This famous question: How do I return the response from an asynchronous call? has baffled millions of programmers – only, it really has nothing to do with "an asynchronous call" and everything to do with continuations and whether those continuations return anything

  // nothing can save us...
  // unless pythag *returns*
  var result = pythag (3,4, ...)
  console.log (result) // undefined

Without a return value, you must use a continuation to move the value to the next step in the computation – this can't be the first way I've tried to say that ^^

but everything is in tail position !

I know it might be hard to tell just by looking at it, but every function has exactly one function call in tail position – if we restore the return functionality in our functions, the value of call 1 is the value of call 2 is the value of call 3, etc – there's no need to introduce a new stack frame for subsequent calls in this situation – instead, call 1's frame can be re-used for call 2, and then re-used again for call 3; and we still get to keep the return value !
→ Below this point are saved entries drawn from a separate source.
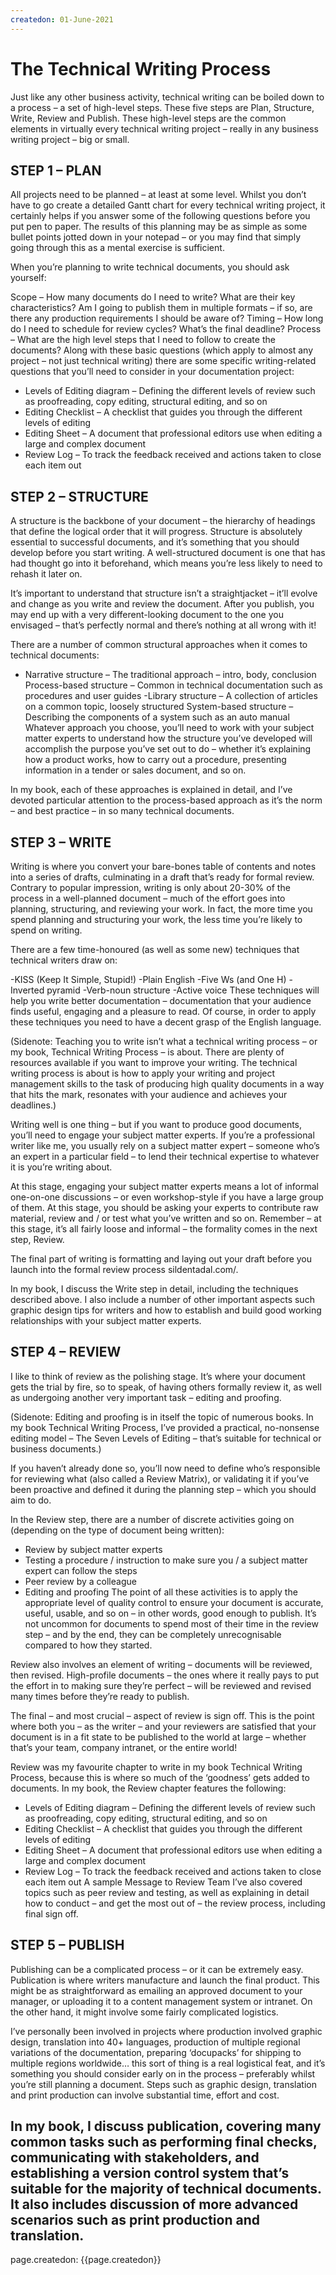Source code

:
 ```yaml
---
createdon: 01-June-2021
---
```

# The Technical Writing Process

Just like any other business activity, technical writing can be boiled down to a process – a set of high-level steps. These five steps are Plan, Structure, Write, Review and Publish. These high-level steps are the common elements in virtually every technical writing project – really in any business writing project – big or small.
## STEP 1 – PLAN
All projects need to be planned – at least at some level. Whilst you don’t have to go create a detailed Gantt chart for every technical writing project, it certainly helps if you answer some of the following questions before you put pen to paper. The results of this planning may be as simple as some bullet points jotted down in your notepad – or you may find that simply going through this as a mental exercise is sufficient.

When you’re planning to write technical documents, you should ask yourself:

Scope – How many documents do I need to write? What are their key characteristics? Am I going to publish them in multiple formats – if so, are there any production requirements I should be aware of?
Timing – How long do I need to schedule for review cycles? What’s the final deadline?
Process – What are the high level steps that I need to follow to create the documents?
Along with these basic questions (which apply to almost any project – not just technical writing) there are some specific writing-related questions that you’ll need to consider in your documentation project:
- Levels of Editing diagram – Defining the different levels of review such as proofreading, copy editing, structural editing, and so on
- Editing Checklist – A checklist that guides you through the different levels of editing
- Editing Sheet – A document that professional editors use when editing a large and complex document
- Review Log – To track the feedback received and actions taken to close each item out
## STEP 2 – STRUCTURE
A structure is the backbone of your document – the hierarchy of headings that define the logical order that it will progress. Structure is absolutely essential to successful documents, and it’s something that you should develop before you start writing. A well-structured document is one that has had thought go into it beforehand, which means you’re less likely to need to rehash it later on.

It’s important to understand that structure isn’t a straightjacket – it’ll evolve and change as you write and review the document. After you publish, you may end up with a very different-looking document to the one you envisaged – that’s perfectly normal and there’s nothing at all wrong with it!

There are a number of common structural approaches when it comes to technical documents:

- Narrative structure – The traditional approach – intro, body, conclusion
Process-based structure – Common in technical documentation such as procedures and user guides
-Library structure – A collection of articles on a common topic, loosely structured
System-based structure – Describing the components of a system such as an auto manual
Whatever approach you choose, you’ll need to work with your subject matter experts to understand how the structure you’ve developed will accomplish the purpose you’ve set out to do – whether it’s explaining how a product works, how to carry out a procedure, presenting information in a tender or sales document, and so on.

In my book, each of these approaches is explained in detail, and I’ve devoted particular attention to the process-based approach as it’s the norm – and best practice – in so many technical documents.

## STEP 3 – WRITE
Writing is where you convert your bare-bones table of contents and notes into a series of drafts, culminating in a draft that’s ready for formal review. Contrary to popular impression, writing is only about 20-30% of the process in a well-planned document – much of the effort goes into planning, structuring, and reviewing your work. In fact, the more time you spend planning and structuring your work, the less time you’re likely to spend on writing.

There are a few time-honoured (as well as some new) techniques that technical writers draw on:

-KISS (Keep It Simple, Stupid!)
-Plain English
-Five Ws (and One H)
-Inverted pyramid
-Verb-noun structure
-Active voice
These techniques will help you write better documentation – documentation that your audience finds useful, engaging and a pleasure to read. Of course, in order to apply these techniques you need to have a decent grasp of the English language.

(Sidenote: Teaching you to write isn’t what a technical writing process – or my book, Technical Writing Process – is about. There are plenty of resources available if you want to improve your writing. The technical writing process is about is how to apply your writing and project management skills to the task of producing high quality documents in a way that hits the mark, resonates with your audience and achieves your deadlines.)

Writing well is one thing – but if you want to produce good documents, you’ll need to engage your subject matter experts. If you’re a professional writer like me, you usually rely on a subject matter expert – someone who’s an expert in a particular field – to lend their technical expertise to whatever it is you’re writing about.

At this stage, engaging your subject matter experts means a lot of informal one-on-one discussions – or even workshop-style if you have a large group of them. At this stage, you should be asking your experts to contribute raw material, review and / or test what you’ve written and so on. Remember – at this stage, it’s all fairly loose and informal – the formality comes in the next step, Review.

The final part of writing is formatting and laying out your draft before you launch into the formal review process sildentadal.com/.

In my book, I discuss the Write step in detail, including the techniques described above. I also include a number of other important aspects such graphic design tips for writers and how to establish and build good working relationships with your subject matter experts.

## STEP 4 – REVIEW
I like to think of review as the polishing stage. It’s where your document gets the trial by fire, so to speak, of having others formally review it, as well as undergoing another very important task – editing and proofing.

(Sidenote: Editing and proofing is in itself the topic of numerous books. In my book Technical Writing Process, I’ve provided a practical, no-nonsense editing model – The Seven Levels of Editing – that’s suitable for technical or business documents.)

If you haven’t already done so, you’ll now need to define who’s responsible for reviewing what (also called a Review Matrix), or validating it if you’ve been proactive and defined it during the planning step – which you should aim to do.

In the Review step, there are a number of discrete activities going on (depending on the type of document being written):

- Review by subject matter experts
- Testing a procedure / instruction to make sure you / a subject matter expert can follow the steps
- Peer review by a colleague
- Editing and proofing
The point of all these activities is to apply the appropriate level of quality control to ensure your document is accurate, useful, usable, and so on – in other words, good enough to publish. It’s not uncommon for documents to spend most of their time in the review step – and by the end, they can be completely unrecognisable compared to how they started.

Review also involves an element of writing – documents will be reviewed, then revised. High-profile documents – the ones where it really pays to put the effort in to making sure they’re perfect – will be reviewed and revised many times before they’re ready to publish.

The final – and most crucial – aspect of review is sign off. This is the point where both you – as the writer – and your reviewers are satisfied that your document is in a fit state to be published to the world at large – whether that’s your team, company intranet, or the entire world!

Review was my favourite chapter to write in my book Technical Writing Process, because this is where so much of the ‘goodness’ gets added to documents. In my book, the Review chapter features the following:

- Levels of Editing diagram – Defining the different levels of review such as proofreading, copy editing, structural editing, and so on
- Editing Checklist – A checklist that guides you through the different levels of editing
- Editing Sheet – A document that professional editors use when editing a large and complex document
- Review Log – To track the feedback received and actions taken to close each item out
A sample Message to Review Team
I’ve also covered topics such as peer review and testing, as well as explaining in detail how to conduct – and get the most out of – the review process, including final sign off.

## STEP 5 – PUBLISH
Publishing can be a complicated process – or it can be extremely easy. Publication is where writers manufacture and launch the final product. This might be as straightforward as emailing an approved document to your manager, or uploading it to a content management system or intranet. On the other hand, it might involve some fairly complicated logistics.

I’ve personally been involved in projects where production involved graphic design, translation into 40+ languages, production of multiple regional variations of the documentation, preparing ‘docupacks’ for shipping to multiple regions worldwide… this sort of thing is a real logistical feat, and it’s something you should consider early on in the process – preferably whilst you’re still planning a document. Steps such as graphic design, translation and print production can involve substantial time, effort and cost.

In my book, I discuss publication, covering many common tasks such as performing final checks, communicating with stakeholders, and establishing a version control system that’s suitable for the majority of technical documents. It also includes discussion of more advanced scenarios such as print production and translation.
-------
page.createdon: {{page.createdon}}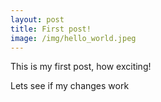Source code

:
```yaml
---
layout: post
title: First post!
image: /img/hello_world.jpeg
---
```


This is my first post, how exciting!


Lets see if my changes work
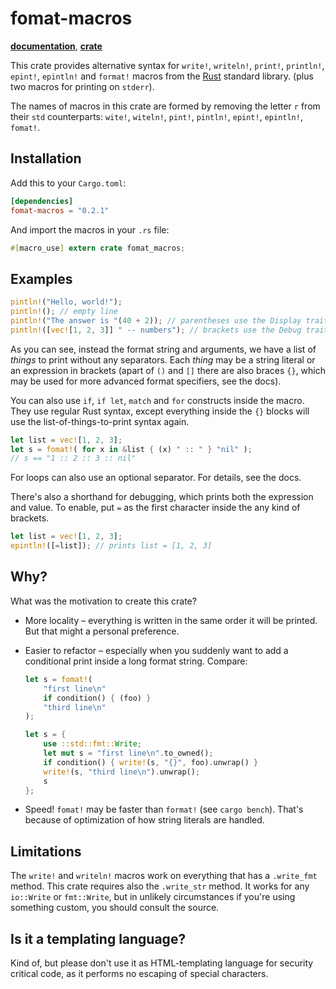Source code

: # fomat-macros

[**documentation**](https://docs.rs/fomat-macros),
[**crate**](https://crates.io/crates/fomat-macros)

This crate provides alternative syntax for
`write!`, `writeln!`, `print!`, `println!`, `epint!`, `epintln!` and `format!` macros
from the [Rust](https://www.rust-lang.org/) standard library.
(plus two macros for printing on `stderr`).

The names of macros in this crate
are formed by removing the letter `r` from their `std` counterparts:
`wite!`, `witeln!`, `pint!`, `pintln!`,
`epint!`, `epintln!`, `fomat!`.

## Installation

Add this to your `Cargo.toml`:

```toml
[dependencies]
fomat-macros = "0.2.1"
```

And import the macros in your `.rs` file:

```rust
#[macro_use] extern crate fomat_macros;
```

## Examples

```rust
pintln!("Hello, world!");
pintln!(); // empty line
pintln!("The answer is "(40 + 2)); // parentheses use the Display trait
pintln!([vec![1, 2, 3]] " -- numbers"); // brackets use the Debug trait
```

As you can see, instead the format string and arguments,
we have a list of *things* to print
without any separators.
Each *thing* may be a string literal or an expression in brackets
(apart of `()` and `[]` there are also braces `{}`, which may
be used for more advanced format specifiers, see the docs).

You can also use `if`, `if let`, `match` and `for` constructs
inside the macro. They use regular Rust syntax, except
everything inside the `{}` blocks will use the
list-of-things-to-print syntax again.

```rust
let list = vec![1, 2, 3];
let s = fomat!( for x in &list { (x) " :: " } "nil" );
// s == "1 :: 2 :: 3 :: nil"
```

For loops can also use an optional separator. For details,
see the docs.

There's also a shorthand for debugging, which prints both
the expression and value. To enable, put `=` as the first
character inside the any kind of brackets.

```rust
let list = vec![1, 2, 3];
epintln!([=list]); // prints list = [1, 2, 3]
```

## Why?

What was the motivation to create this crate?

* More locality – everything is written in the same order
  it will be printed. But that might a personal preference.
* Easier to refactor – especially when you suddenly want
  to add a conditional print inside a long format string. Compare:

  ```rust
  let s = fomat!(
      "first line\n"
      if condition() { (foo) }
      "third line\n"
  );
  ```

  ```rust
  let s = {
      use ::std::fmt::Write;
      let mut s = "first line\n".to_owned();
      if condition() { write!(s, "{}", foo).unwrap() }
      write!(s, "third line\n").unwrap();
      s
  };
  ```

* Speed! `fomat!` may be faster than `format!`
  (see `cargo bench`).
  That's because of optimization of how string literals
  are handled.

## Limitations

The `write!` and `writeln!` macros work on everything that
has a `.write_fmt` method. This crate requires also
the `.write_str` method. It works for any `io::Write` or
`fmt::Write`, but in unlikely circumstances if you're using something
custom, you should consult the source.

## Is it a templating language?

Kind of, but please don't use it as HTML-templating language
for security critical code, as it performs no escaping
of special characters.

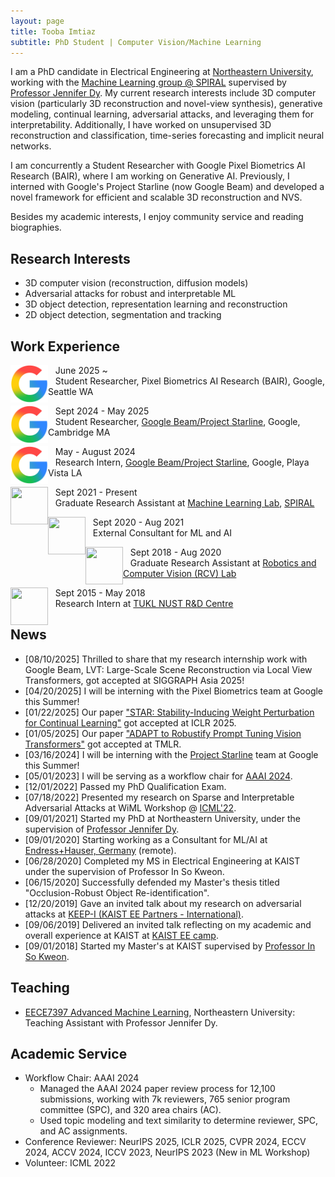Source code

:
 ```yaml
---
layout: page
title: Tooba Imtiaz
subtitle: PhD Student | Computer Vision/Machine Learning
---
```


I am a PhD candidate in Electrical Engineering at [Northeastern University](https://www.northeastern.edu/), working with the [Machine Learning group @ SPIRAL](https://mllabneu.github.io/) supervised by [Professor Jennifer Dy](https://scholar.google.com/citations?user=6h7b0fAAAAAJ&hl=en). My current research interests include 3D computer vision (particularly 3D reconstruction and novel-view synthesis), generative modeling, continual learning, adversarial attacks, and leveraging them for interpretability. Additionally, I have worked on unsupervised 3D reconstruction and classification, time-series forecasting and implicit neural networks. 

I am concurrently a Student Researcher with Google Pixel Biometrics AI Research (BAIR), where I am working on Generative AI. Previously, I interned with Google's Project Starline (now Google Beam) and developed a novel framework for efficient and scalable 3D reconstruction and NVS.

Besides my academic interests, I enjoy community service and reading biographies.

## Research Interests
- 3D computer vision (reconstruction, diffusion models)
- Adversarial attacks for robust and interpretable ML
- 3D object detection, representation learning and reconstruction
- 2D object detection, segmentation and tracking


## Work Experience
<!-- ![image](assets/img/neu_logo.png){: style="float: left; width=80"}
Sept 2021 - Present\
Graduate Research Assistant at Machine Learning Lab, [SPIRAL](https://mllabneu.github.io/). -->

<img src="assets/img/google-logo.png" width="60" height="60" style="float: left" margin-right="30px"/> &nbsp;&nbsp; June 2025 ~ \
&nbsp;&nbsp; Student Researcher, Pixel Biometrics AI Research (BAIR), Google, Seattle WA


<img src="assets/img/google-logo.png" width="60" height="60" style="float: left" margin-right="30px" alt="Google logo consisting of a bold uppercase G in red, yellow, green, and blue segments. The logo is set against a plain background and conveys a professional and modern tone."/> &nbsp;&nbsp; Sept 2024 - May 2025 \
&nbsp;&nbsp; Student Researcher, [Google Beam/Project Starline](https://starline.google/), Google, Cambridge MA


<img src="assets/img/google-logo.png" width="60" height="60" style="float: left" margin-right="30px"/> &nbsp;&nbsp; May - August 2024 \
&nbsp;&nbsp; Research Intern, [Google Beam/Project Starline](https://starline.google/), Google, Playa Vista LA



<img src="assets/img/neu_logo.png" float="left" width="60" height="60" style="float: left" margin-right="30px"/> &nbsp;&nbsp; Sept 2021 - Present\
&nbsp;&nbsp; Graduate Research Assistant at [Machine Learning Lab](https://mllabneu.github.io/), [SPIRAL](https://web.northeastern.edu/spiral/)



<img src="assets/img/EH.png" width="60" height="60" style="float: left" margin-right="30px"/> &nbsp;&nbsp; Sept 2020 - Aug 2021\
&nbsp;&nbsp; External Consultant for ML and AI



<img src="assets/img/kaist.png" width="60" height="60" style="float: left" margin-right="30px"/> &nbsp;&nbsp; Sept 2018 - Aug 2020\
&nbsp;&nbsp; Graduate Research Assistant at [Robotics and Computer Vision (RCV) Lab](http://rcv.kaist.ac.kr/index.php?mid=rcv_01_01)



<img src="assets/img/nust.png" width="60" height="60" style="float: left" margin-right="30px"/> &nbsp;&nbsp; Sept 2015 - May 2018\
&nbsp;&nbsp; Research Intern at [TUKL NUST R&D Centre](https://tukl.seecs.nust.edu.pk/)





## News
- [08/10/2025] Thrilled to share that my research internship work with Google Beam, LVT: Large-Scale Scene Reconstruction via Local View Transformers, got accepted at SIGGRAPH Asia 2025!
- [04/20/2025] I will be interning with the Pixel Biometrics team at Google this Summer!
- [01/22/2025] Our paper ["STAR: Stability-Inducing Weight Perturbation for Continual Learning"](https://openreview.net/forum?id=6N5OM5Duuj) got accepted at ICLR 2025.
- [01/05/2025] Our paper ["ADAPT to Robustify Prompt Tuning Vision Transformers"](https://arxiv.org/pdf/2403.13196) got accepted at TMLR.
- [03/16/2024] I will be interning with the [Project Starline](https://blog.google/technology/research/project-starline/) team at Google this Summer!
- [05/01/2023] I will be serving as a workflow chair for [AAAI 2024](https://aaai.org/aaai-conference/).
- [12/01/2022] Passed my PhD Qualification Exam.
- [07/18/2022] Presented my research on Sparse and Interpretable Adversarial Attacks at WiML Workshop @ [ICML'22](https://icml.cc/Conferences/2022).
- [09/01/2021] Started my PhD at Northeastern University, under the supervision of [Professor Jennifer Dy](https://mllabneu.github.io/).
- [09/01/2020] Starting working as a Consultant for ML/AI at [Endress+Hauser, Germany](https://www.endress.com/en) (remote).
- [06/28/2020] Completed my MS in Electrical Engineering at KAIST under the supervision of Professor In So Kweon.
- [06/15/2020] Successfully defended my Master's thesis titled "Occlusion-Robust Object Re-identification".
- [12/20/2019] Gave an invited talk about my research on adversarial attacks at [KEEP-I (KAIST EE Partners - International)](https://ee.kaist.ac.kr/en/event/17315/).
- [09/06/2019] Delivered an invited talk reflecting on my academic and overall experience at KAIST at [KAIST EE camp](https://ee.kaist.ac.kr/en/event/17081/).
- [09/01/2018] Started my Master's at KAIST supervised by [Professor In So Kweon](https://scholar.google.com/citations?hl=en&user=XA8EOlEAAAAJ).

<!-- ## Selected Projects
Updating soon. -->

## Teaching
- [EECE7397 Advanced Machine Learning](https://www.coursicle.com/neu/courses/EECE/7397/), Northeastern University: Teaching Assistant with Professor Jennifer Dy.

## Academic Service
- Workflow Chair: AAAI 2024
  - Managed the AAAI 2024 paper review process for 12,100 submissions, working with 7k reviewers, 765 senior program committee (SPC), and 320 area chairs (AC).
  - Used topic modeling and text similarity to determine reviewer, SPC, and AC assignments.
- Conference Reviewer: NeurIPS 2025, ICLR 2025, CVPR 2024, ECCV 2024, ACCV 2024, ICCV 2023, NeurIPS 2023 (New in ML Workshop)
- Volunteer: ICML 2022
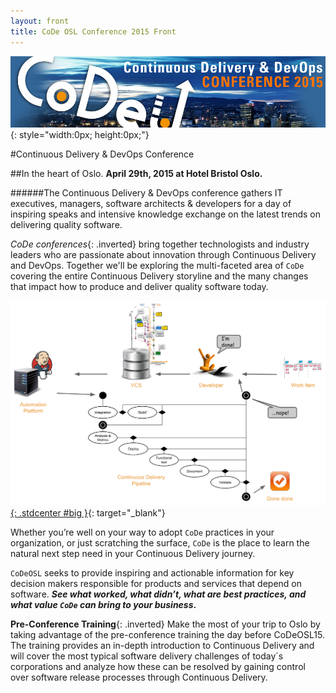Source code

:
 ```yaml
---
layout: front
title: CoDe OSL Conference 2015 Front
---
```


![codeosl](./images/CoDeOSL_TOP2.jpg){: style="width:0px; height:0px;"}

#Continuous Delivery & DevOps Conference

##In the heart of Oslo.
__April 29th, 2015 at Hotel Bristol Oslo.__

######The Continuous Delivery & DevOps conference gathers IT executives, managers, software architects & developers for a day of inspiring speaks and intensive knowledge exchange on the latest trends on delivering quality software.

_CoDe conferences_{: .inverted} bring together technologists and industry leaders who are passionate about innovation through Continuous Delivery and DevOps. Together we'll be exploring the multi-faceted area of `CoDe` covering the entire Continuous Delivery storyline and the many changes that impact how to produce and deliver quality software today.

[![Continuous Delivery Storyline](images/cdstoryline.png){: .stdcenter #big }](http://www.praqma.com/cdmaturity){: target="_blank"}

Whether you’re well on your way to adopt `CoDe` practices in your organization, or just scratching the surface, `CoDe` is the place to learn the natural next step need in your Continuous Delivery journey.

`CoDeOSL` seeks to provide inspiring and actionable information for key decision makers responsible for products and services that depend on software. **_See what worked, what didn’t, what are best practices, and what value `CoDe` can bring to your business_.**

__Pre-Conference Training__{: .inverted}
Make the most of your trip to Oslo by taking advantage of the pre-conference training the day before CoDeOSL15. The training provides an in-depth introduction to Continuous Delivery and will cover the most typical software delivery challenges of today´s corporations and analyze how these can be resolved by gaining control over software release processes through Continuous Delivery.
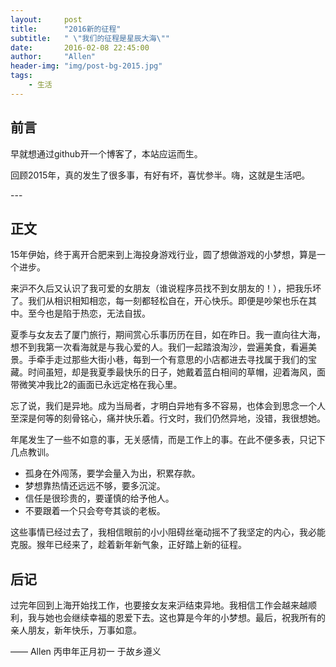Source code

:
 ```yaml
---
layout:     post
title:      "2016新的征程"
subtitle:   " \"我们的征程是星辰大海\""
date:       2016-02-08 22:45:00
author:     "Allen"
header-img: "img/post-bg-2015.jpg"
tags:
    - 生活
---
```



## 前言

早就想通过github开一个博客了，本站应运而生。

回顾2015年，真的发生了很多事，有好有坏，喜忧参半。嗨，这就是生活吧。


<p id = "build"></p>
---

## 正文

15年伊始，终于离开合肥来到上海投身游戏行业，圆了想做游戏的小梦想，算是一个进步。

来沪不久后又认识了我可爱的女朋友（谁说程序员找不到女朋友的！），把我乐坏了。我们从相识相知相恋，每一刻都轻松自在，开心快乐。即便是吵架也乐在其中。至今也是陷于热恋，无法自拔。

夏季与女友去了厦门旅行，期间赏心乐事历历在目，如在昨日。我一直向往大海，想不到我第一次看海就是与我心爱的人。我们一起踏浪淘沙，尝遍美食，看遍美景。手牵手走过那些大街小巷，每到一个有意思的小店都进去寻找属于我们的宝藏。时间虽短，却是我夏季最快乐的日子，她戴着蓝白相间的草帽，迎着海风，面带微笑冲我比2的画面已永远定格在我心里。

忘了说，我们是异地。成为当局者，才明白异地有多不容易，也体会到思念一个人至深是何等的刻骨铭心，痛并快乐着。行文时，我们仍然异地，没错，我很想她。

年尾发生了一些不如意的事，无关感情，而是工作上的事。在此不便多表，只记下几点教训。

* 孤身在外闯荡，要学会量入为出，积累存款。
* 梦想靠热情还远远不够，要多沉淀。
* 信任是很珍贵的，要谨慎的给予他人。
* 不要跟着一个只会夸夸其谈的老板。

这些事情已经过去了，我相信眼前的小小阻碍丝毫动摇不了我坚定的内心，我必能克服。猴年已经来了，趁着新年新气象，正好踏上新的征程。

## 后记

过完年回到上海开始找工作，也要接女友来沪结束异地。我相信工作会越来越顺利，我与她也会继续幸福的恩爱下去。这也算是今年的小梦想。最后，祝我所有的亲人朋友，新年快乐，万事如意。

—— Allen 丙申年正月初一 于故乡遵义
// restore *return* behaviour
const add = (x,y,k) =>
  k (x + y)

const sq = (x,k) =>
  k (x * x)
  
const sqrt = (x,k) =>
  k (Math.sqrt (x))

const pythag = (a,b,k) =>
  sq (a, $a =>
    sq (b, $b =>
      add ($a, $b, $sum =>
        sqrt ($sum, k))))
  
// notice the continuation returns a value now: $c
// in an environment that optimises tail calls, this would only use 1 frame to compute pythag
const result =
  pythag (3, 4, $c => { console.log ('pythag', $c); return $c })
  
// sadly, the environment you're running this in likely took almost a dozen
// but hey, it works !
console.log (result) // 5

tail calls in general; again

this conversion of a "normal" function to a continuation passing style function can be a mechanical process and done automatically – but what's the real point of putting everything into tail position?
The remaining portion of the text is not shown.